特に「警官」がただの暴漢でしかないことや、彼の息子が虐待されていることを誰も"問題"にせず、また安易にプライバシーが侵される現状も無視されていることに顕著だ。(勝手に窓を覗き込む所作はプライバシーの欠如の表現として上手い)
そんな「渡らない人」の代表はパードリックだ。
彼の人物描写は興味深い。様々なシチュエーション、対人関係における心情の器となりうる寓話性があり、様々な角度からの語り口がある。
彼は「満足」しているのだ。良い人として生きて、周りに「良い人」として認められる人生。彼には夢もなく、欲求もない。妹シボーンと暮らし、友人とパブでビールを飲む。たまにロバのジェニーを家に入れて愛でる、そんな生活に「満足」なのだ。
現状の満足は生活に「不変さ」を求めることである
その「不変さ」は実は本人に限らず周りの人物に強要して初めて叶うことなのだ。その横暴さに彼は最後まで気づかない。コルムの意志を全く尊重せず、ずげずけと関係回復を図る様は、相手の心情を理解することよりも自分の「満足のいっていた日常」の回復に努めているだけであるが故に、横暴なのだ。
彼は周りに「バカ」だとか「退屈」だと言われる描写がある一方で、「良い人」とも言われるのだが、それらの評価の言葉には互換性があり、そこには「(都合)の良い人」という意味が含まれる。「都合のいい」とは場合によるが、基本的には脅威にならない人のことであり、まさにパードリックの生き方はそこに当てはまる。

 

対して、彼の友人であるコルムは晩年に差し掛かるに辺り、生き方を「変える」のだ。彼は僅かな人生を音楽に捧げようとする。その為には音楽趣味を共有できず、「変わらない日常」の象徴のようなパードリックと縁を切る必要があるのだ。別に嫌いになったわけじゃない。ただ生き方を「変えた」のだ。
コルムの心情の倒錯っぷりは面白い。彼はパードリックと対称的に無理やりにでも現状を変えようとする男である。彼にとって現状を変えるとは=パードリックとの縁を切るということでありうるのは、パードリックが嫌いなれない惰性的な日常の象徴だから。また彼が、全てを明確化して相手に伝える、またルールを設けるのも、縛りを自分に課すことで現状を打破しようとしているからなのだろう。
だが「変わる」ことは決して簡単ではない。

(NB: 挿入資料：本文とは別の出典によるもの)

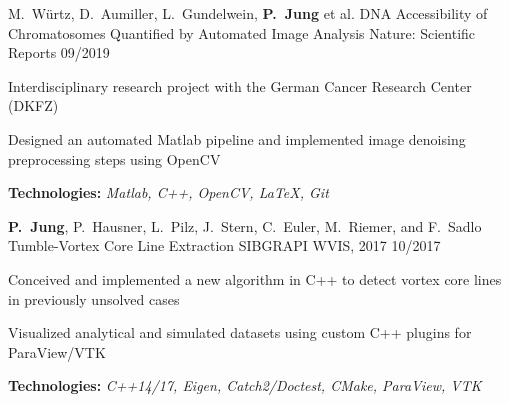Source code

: \begin{cventries}
  \cventry
    {M.~Würtz, D.~Aumiller, L.~Gundelwein, \textbf{P.~Jung} et al.}
    {DNA Accessibility of Chromatosomes Quantified by Automated Image Analysis}
    {Nature: Scientific Reports}
    {09/2019}
    {
      \begin{cvitems}
        \item {Interdisciplinary research project with the German Cancer Research Center (DKFZ)}
        \item {Designed an automated Matlab pipeline and implemented image denoising preprocessing steps using OpenCV}
        \item {\textbf{Technologies:} \textit{Matlab, C++, OpenCV, \LaTeX, Git}}
      \end{cvitems}
    }
  \cventry
    {\textbf{P.~Jung}, P.~Hausner, L.~Pilz, J.~Stern, C.~Euler, M.~Riemer, and F.~Sadlo}
    {Tumble-Vortex Core Line Extraction}
    {SIBGRAPI WVIS, 2017}
    {10/2017}
    {
      \begin{cvitems}
        \item {Conceived and implemented a new algorithm in C++ to detect vortex core lines in previously unsolved cases}
        \item {Visualized analytical and simulated datasets using custom C++ plugins for ParaView/VTK}
        \item {\textbf{Technologies:} \textit{C++14/17, Eigen, Catch2/Doctest, CMake, ParaView, VTK}}
      \end{cvitems}
    }
\end{cventries}
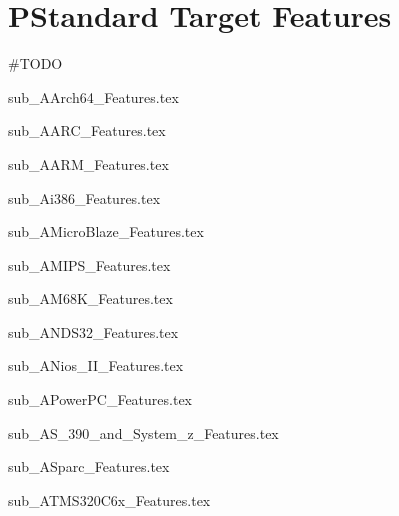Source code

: \section{PStandard Target Features}
\#TODO

{sub_AArch64_Features.tex}

{sub_AARC_Features.tex}

{sub_AARM_Features.tex}

{sub_Ai386_Features.tex}

{sub_AMicroBlaze_Features.tex}

{sub_AMIPS_Features.tex}

{sub_AM68K_Features.tex}

{sub_ANDS32_Features.tex}

{sub_ANios_II_Features.tex}

{sub_APowerPC_Features.tex}

{sub_AS_390_and_System_z_Features.tex}

{sub_ASparc_Features.tex}

{sub_ATMS320C6x_Features.tex}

それはコルム自身の性質と田舎(孤島)というソリッドな環境が要因になっている。コルム自体もまた「良い人」であるため、パードリック本人を傷つけることはしないし、彼が傷つけば助けてしまうのだ。その煮えきらなさが本作の人物描写に厚みを与え、諍いを泥沼化させる。また田舎(孤島)故に、パブ以外に娯楽施設がなく、どうしても顔を合わせてしまう状況も悪く作用する。この田舎の狭さも本作では面白おかしくと描かれていて、広大で神々しい自然に対して、なんと人々の関係性のせせこましいことかと笑ってしまう。プライベートの情報は一瞬で噂話にされるし、どうしても顔を付き合わせてしまうのだ。
(話がズレるが、この二人の諍いは実に西部劇的なのも好印象な部分だった。)

 

同じ穴の貉

そういった二つの要因からコルムは自己矛盾に陥っていく。彼は「パードリックが話しかけたら指を切り落とす」というルールを設ける。それは本来脅しであるべきで、フィドルを演奏するための指を切り落としては、当初の目的である「音楽に人生を費やす」ということが出来なくなるからだ。だが、彼は実際に行動に起こしてしまう。最終的には左手の五指全てを切り落としてしまうのだが、それはもはや倒錯だ。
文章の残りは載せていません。